B-BÖLGE ADLİYE MAHKEMESİ KARARI
Davacı vekilinin istinaf başvurusunun HMK'nin 353/1-b.1 maddesi gereğince esastan reddine karar verilmiştir.
IV-TEMYİZ KANUN YOLUNA BAŞVURU VE NEDENLERİ
Davacı vekili özetle; davacı tanıklarının davacı ile aynı adreste ikamet ettiklerini ve davacının boşandığı eşini tanımadıklarını, davacının muvazaalı boşanmadığını ve yetim aylığının haksız yere kesildiğini beyanla kararın kaldırılmasına ve davanın kabulüne karar verilmesini talep etmiştir.
V-İLGİLİ HUKUK KURALLARI VE İNCELEME
Davanın, yasal dayanağı 5510 sayılı Sosyal Sigortalar ve Genel Sağlık Sigortası Kanununun 56'ncı maddesinin ikinci fıkrasıdır. Fıkrada “Eşinden boşandığı halde, boşandığı eşiyle fiilen birlikte yaşadığı belirlenen eş ve çocukların, bağlanmış olan gelir ve aylıkları kesilir. Bu kişilere ödenmiş olan tutarlar, 96'ncı madde hükümlerine göre geri alınır.” düzenlemesine yer verilmiştir. Anılan madde 01.10.2008 tarihinde yürürlüğe girmiştir.
5510 sayılı Sosyal Sigortalar ve Genel Sağlık Sigortası Kanununun 56'ncı maddesinin ikinci fıkrasına dayalı açılan bu tür davalarda eylemli olarak birlikte yaşama olgusunun tüm açıklığıyla ve özellikle taraflar arasındaki uyuşmazlık konusu dönem yönünden ortaya konulması önem arz etmektedir
Somut uyuşmazlıkta, davacı ile boşandığı eşinin fiilen birlikte yaşama olgusunun varlığına ilişkin mahkeme kabulü eksik inceleme ve araştırmaya dayalıdır.
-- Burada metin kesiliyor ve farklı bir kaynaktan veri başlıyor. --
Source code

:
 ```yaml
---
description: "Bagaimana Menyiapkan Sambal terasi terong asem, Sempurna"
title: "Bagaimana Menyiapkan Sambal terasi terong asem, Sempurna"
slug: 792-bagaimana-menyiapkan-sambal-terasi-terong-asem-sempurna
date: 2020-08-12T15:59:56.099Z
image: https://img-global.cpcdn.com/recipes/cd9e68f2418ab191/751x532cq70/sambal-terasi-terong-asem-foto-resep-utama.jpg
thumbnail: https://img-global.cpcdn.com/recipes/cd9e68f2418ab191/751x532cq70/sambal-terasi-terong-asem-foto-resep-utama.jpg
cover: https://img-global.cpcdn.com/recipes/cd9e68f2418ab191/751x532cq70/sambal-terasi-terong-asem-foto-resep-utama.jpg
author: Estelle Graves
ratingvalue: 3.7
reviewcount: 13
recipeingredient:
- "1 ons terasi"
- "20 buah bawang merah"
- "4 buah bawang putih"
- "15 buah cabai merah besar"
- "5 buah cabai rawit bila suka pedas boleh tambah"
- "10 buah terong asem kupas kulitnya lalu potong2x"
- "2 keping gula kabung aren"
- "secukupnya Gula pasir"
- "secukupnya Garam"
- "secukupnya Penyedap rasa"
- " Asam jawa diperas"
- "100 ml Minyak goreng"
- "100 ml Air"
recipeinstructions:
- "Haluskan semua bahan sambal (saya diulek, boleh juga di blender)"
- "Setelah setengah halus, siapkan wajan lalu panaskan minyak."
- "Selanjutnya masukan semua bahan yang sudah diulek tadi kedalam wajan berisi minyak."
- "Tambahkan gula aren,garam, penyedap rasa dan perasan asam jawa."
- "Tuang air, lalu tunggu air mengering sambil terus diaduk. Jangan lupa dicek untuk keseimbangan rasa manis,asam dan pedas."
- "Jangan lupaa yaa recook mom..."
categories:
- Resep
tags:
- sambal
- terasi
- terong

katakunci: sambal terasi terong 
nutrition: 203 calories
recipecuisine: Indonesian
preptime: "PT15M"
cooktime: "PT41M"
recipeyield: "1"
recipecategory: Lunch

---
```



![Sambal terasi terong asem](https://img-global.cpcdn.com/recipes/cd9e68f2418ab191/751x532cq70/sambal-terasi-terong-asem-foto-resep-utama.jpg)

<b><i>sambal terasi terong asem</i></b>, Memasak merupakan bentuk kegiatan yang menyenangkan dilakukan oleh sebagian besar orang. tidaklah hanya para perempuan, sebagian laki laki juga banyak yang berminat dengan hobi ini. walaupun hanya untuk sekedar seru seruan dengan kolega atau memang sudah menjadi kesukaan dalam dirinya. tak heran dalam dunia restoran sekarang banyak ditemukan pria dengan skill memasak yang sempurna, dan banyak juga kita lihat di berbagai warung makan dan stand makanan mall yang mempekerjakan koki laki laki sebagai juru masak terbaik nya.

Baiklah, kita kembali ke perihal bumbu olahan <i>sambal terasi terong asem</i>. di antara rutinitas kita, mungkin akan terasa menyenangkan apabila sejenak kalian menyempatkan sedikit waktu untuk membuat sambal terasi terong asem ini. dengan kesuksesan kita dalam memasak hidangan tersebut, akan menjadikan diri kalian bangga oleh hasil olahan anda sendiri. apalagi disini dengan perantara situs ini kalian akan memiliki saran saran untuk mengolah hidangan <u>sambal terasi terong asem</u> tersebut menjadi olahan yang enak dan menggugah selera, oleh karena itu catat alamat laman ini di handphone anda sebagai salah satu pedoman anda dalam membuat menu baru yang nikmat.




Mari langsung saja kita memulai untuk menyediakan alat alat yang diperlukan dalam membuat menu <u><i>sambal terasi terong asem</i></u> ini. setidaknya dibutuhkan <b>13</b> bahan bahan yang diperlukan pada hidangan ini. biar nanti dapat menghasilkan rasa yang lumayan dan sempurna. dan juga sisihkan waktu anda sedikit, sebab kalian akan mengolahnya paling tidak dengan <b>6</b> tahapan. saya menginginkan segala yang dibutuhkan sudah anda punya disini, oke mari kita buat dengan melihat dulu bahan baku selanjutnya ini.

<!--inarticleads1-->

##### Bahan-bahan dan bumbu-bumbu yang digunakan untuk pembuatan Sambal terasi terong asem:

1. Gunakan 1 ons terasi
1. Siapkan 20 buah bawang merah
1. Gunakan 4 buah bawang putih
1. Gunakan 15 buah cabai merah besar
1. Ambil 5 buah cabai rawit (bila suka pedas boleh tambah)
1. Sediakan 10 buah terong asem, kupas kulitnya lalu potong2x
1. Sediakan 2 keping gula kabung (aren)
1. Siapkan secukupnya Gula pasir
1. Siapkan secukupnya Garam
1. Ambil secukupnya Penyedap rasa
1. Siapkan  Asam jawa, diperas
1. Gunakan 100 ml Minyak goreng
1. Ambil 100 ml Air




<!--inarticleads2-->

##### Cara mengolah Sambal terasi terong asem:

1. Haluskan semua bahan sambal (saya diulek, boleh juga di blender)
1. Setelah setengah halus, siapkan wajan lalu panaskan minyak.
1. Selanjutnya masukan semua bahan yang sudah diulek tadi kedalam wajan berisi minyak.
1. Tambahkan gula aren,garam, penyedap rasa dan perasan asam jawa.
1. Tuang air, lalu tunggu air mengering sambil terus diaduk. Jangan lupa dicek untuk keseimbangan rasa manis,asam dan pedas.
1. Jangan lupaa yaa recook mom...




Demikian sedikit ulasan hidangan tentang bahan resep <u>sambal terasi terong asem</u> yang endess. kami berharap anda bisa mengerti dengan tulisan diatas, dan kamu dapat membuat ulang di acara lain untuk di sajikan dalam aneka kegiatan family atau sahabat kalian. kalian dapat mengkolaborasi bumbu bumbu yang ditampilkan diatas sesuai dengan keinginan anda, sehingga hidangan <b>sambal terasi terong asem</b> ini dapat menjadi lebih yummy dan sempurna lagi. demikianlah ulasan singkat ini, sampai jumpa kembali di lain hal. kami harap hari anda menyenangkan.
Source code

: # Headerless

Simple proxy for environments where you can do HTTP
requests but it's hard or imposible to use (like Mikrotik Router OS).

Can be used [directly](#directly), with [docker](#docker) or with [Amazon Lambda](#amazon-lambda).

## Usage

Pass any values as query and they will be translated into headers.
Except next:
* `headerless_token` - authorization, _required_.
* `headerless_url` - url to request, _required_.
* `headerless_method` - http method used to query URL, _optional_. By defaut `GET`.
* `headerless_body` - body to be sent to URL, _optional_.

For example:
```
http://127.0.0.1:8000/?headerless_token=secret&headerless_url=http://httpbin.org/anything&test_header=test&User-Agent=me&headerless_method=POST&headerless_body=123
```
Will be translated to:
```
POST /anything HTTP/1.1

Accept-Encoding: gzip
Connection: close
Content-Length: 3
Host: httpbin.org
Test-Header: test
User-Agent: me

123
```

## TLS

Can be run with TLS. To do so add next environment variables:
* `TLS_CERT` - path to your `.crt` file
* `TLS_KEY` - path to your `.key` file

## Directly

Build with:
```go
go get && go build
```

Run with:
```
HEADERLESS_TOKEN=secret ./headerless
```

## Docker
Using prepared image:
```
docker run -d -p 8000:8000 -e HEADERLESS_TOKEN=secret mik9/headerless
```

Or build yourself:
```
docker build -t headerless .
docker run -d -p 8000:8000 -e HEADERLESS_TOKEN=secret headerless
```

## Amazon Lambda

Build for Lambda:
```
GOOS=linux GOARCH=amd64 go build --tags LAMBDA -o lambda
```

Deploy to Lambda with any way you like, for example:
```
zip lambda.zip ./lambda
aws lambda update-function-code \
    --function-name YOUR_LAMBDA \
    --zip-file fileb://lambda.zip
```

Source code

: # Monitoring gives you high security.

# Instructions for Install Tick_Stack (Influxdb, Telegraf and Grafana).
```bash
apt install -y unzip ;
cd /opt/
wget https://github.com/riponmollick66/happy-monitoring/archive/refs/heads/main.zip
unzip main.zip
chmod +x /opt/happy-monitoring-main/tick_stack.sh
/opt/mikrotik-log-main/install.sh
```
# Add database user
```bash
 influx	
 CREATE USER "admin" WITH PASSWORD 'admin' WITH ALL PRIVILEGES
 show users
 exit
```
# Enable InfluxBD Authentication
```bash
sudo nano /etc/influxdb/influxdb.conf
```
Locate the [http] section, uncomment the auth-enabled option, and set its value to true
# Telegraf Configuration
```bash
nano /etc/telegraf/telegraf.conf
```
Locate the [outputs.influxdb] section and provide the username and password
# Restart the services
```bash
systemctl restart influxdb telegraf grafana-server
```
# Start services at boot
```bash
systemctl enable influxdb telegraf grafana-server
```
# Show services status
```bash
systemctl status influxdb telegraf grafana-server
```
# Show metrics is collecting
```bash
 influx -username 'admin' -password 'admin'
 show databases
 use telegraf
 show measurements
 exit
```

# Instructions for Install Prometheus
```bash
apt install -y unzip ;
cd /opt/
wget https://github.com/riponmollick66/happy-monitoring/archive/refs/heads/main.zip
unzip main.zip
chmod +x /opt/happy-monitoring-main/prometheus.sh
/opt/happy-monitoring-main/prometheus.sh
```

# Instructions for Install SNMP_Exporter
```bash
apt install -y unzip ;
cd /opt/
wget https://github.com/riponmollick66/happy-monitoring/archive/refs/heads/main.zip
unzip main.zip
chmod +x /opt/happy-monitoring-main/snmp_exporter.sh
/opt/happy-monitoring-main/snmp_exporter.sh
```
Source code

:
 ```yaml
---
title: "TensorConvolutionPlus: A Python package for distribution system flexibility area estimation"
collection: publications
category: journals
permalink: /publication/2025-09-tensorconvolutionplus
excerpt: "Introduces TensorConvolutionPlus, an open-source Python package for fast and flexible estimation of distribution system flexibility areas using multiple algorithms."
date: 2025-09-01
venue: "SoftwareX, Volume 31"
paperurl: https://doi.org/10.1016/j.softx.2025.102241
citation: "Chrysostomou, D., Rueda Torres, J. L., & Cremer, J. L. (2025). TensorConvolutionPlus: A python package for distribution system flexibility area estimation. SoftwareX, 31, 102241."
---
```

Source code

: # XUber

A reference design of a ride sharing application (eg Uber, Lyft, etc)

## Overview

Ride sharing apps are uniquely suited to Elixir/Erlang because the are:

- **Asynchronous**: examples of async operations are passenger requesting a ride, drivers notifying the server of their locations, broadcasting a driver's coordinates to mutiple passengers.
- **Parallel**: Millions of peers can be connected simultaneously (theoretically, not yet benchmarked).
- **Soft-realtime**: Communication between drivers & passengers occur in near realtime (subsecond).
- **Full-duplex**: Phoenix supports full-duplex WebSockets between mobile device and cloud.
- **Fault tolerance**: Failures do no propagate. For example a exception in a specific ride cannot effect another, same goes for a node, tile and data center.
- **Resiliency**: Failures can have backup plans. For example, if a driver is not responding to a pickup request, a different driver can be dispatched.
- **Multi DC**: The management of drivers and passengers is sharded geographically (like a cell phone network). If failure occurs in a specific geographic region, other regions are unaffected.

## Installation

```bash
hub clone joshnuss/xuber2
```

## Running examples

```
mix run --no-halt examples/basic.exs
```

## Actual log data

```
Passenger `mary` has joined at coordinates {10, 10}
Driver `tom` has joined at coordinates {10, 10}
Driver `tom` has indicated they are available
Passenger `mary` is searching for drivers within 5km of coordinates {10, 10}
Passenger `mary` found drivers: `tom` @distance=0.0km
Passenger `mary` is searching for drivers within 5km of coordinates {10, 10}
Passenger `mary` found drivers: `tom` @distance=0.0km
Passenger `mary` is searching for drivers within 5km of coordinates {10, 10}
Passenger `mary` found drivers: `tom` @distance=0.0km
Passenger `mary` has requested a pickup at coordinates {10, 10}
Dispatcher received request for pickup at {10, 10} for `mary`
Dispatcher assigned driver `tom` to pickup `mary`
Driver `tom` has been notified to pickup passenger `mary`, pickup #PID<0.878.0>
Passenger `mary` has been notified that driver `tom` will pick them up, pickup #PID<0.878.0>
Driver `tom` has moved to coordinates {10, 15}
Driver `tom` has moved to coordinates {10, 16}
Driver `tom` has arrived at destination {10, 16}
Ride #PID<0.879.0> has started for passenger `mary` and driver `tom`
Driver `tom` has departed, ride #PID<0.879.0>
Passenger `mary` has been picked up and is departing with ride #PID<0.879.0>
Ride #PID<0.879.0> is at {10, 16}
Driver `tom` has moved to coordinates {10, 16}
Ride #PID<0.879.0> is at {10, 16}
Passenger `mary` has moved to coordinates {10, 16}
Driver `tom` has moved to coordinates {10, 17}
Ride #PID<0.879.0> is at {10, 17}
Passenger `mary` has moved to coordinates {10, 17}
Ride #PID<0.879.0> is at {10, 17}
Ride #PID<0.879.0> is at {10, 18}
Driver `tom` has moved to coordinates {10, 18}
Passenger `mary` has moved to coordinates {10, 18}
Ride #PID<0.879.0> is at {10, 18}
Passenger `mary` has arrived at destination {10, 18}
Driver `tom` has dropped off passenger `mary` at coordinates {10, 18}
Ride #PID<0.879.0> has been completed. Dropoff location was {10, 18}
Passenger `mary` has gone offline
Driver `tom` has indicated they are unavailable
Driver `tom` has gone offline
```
Mahkemece, Kurumca 22.5.2016 tarihli olup davacının boşandığı eşiyle birlikte yaşadığının tespit edilemediğine dair ilk rapor ile, kamu tanığı olarak beyanı alınan ...’ün davacıyı Bimer’e kendisinin şikayet etmediği beyanı değerlendirilmeden, köy muhtarı olan kamu tanığı ...’un beyanına dayalı olarak hüküm kurulması isabetsizdir.
Bu nedenle davacının ikamet adresinde, ilgili dönemde birlikte yaşayıp yaşamadıkları araştırılmalı, seçmen kayıtları ile medula kayıtları getirilmeli, dosya kapsamındaki tüm bilgi ve belgeler değerlendirilerek boşanılan eşle eylemli olarak birlikte yaşama olgusunun gerçekleşip gerçekleşmediği toplanan kanıtlar ışığında şüphe bırakmayacak şekilde ortaya konularak hüküm kurulmalıdır.
Bu maddi ve hukuki olgular göz önünde bulundurulmaksızın, eksik inceleme ve araştırma sonucu verilen karar usul ve yasaya aykırı olup, bozma nedenidir.
O hâlde, davacı vekilinin bu yönleri amaçlayan temyiz itirazları kabul edilmeli ve ... Bölge Adliye Mahkemesi 10. Hukuk Dairesinin istinaf başvurusunun esastan reddine ilişkin kararının kaldırılarak, İlk Derece Mahkemesince verilen hüküm bozulmalıdır.
SONUÇ: ... Bölge Adliye Mahkemesi 10. Hukuk Dairesi kararının HMK’nın 373/1 maddesi gereği kaldırılarak, temyiz edilen ilk derece mahkemesi hükmünün yukarıda açıklanan nedenlerle BOZULMASINA, temyiz harcının istek halinde temyiz eden ilgiliye iadesine, kararın bir örneğinin Bölge Adliye Mahkemesine, dosyanın kararı veren İlk Derece Mahkemesine gönderilmesine, 23.5.2022 gününde oybirliğiyle karar verildi.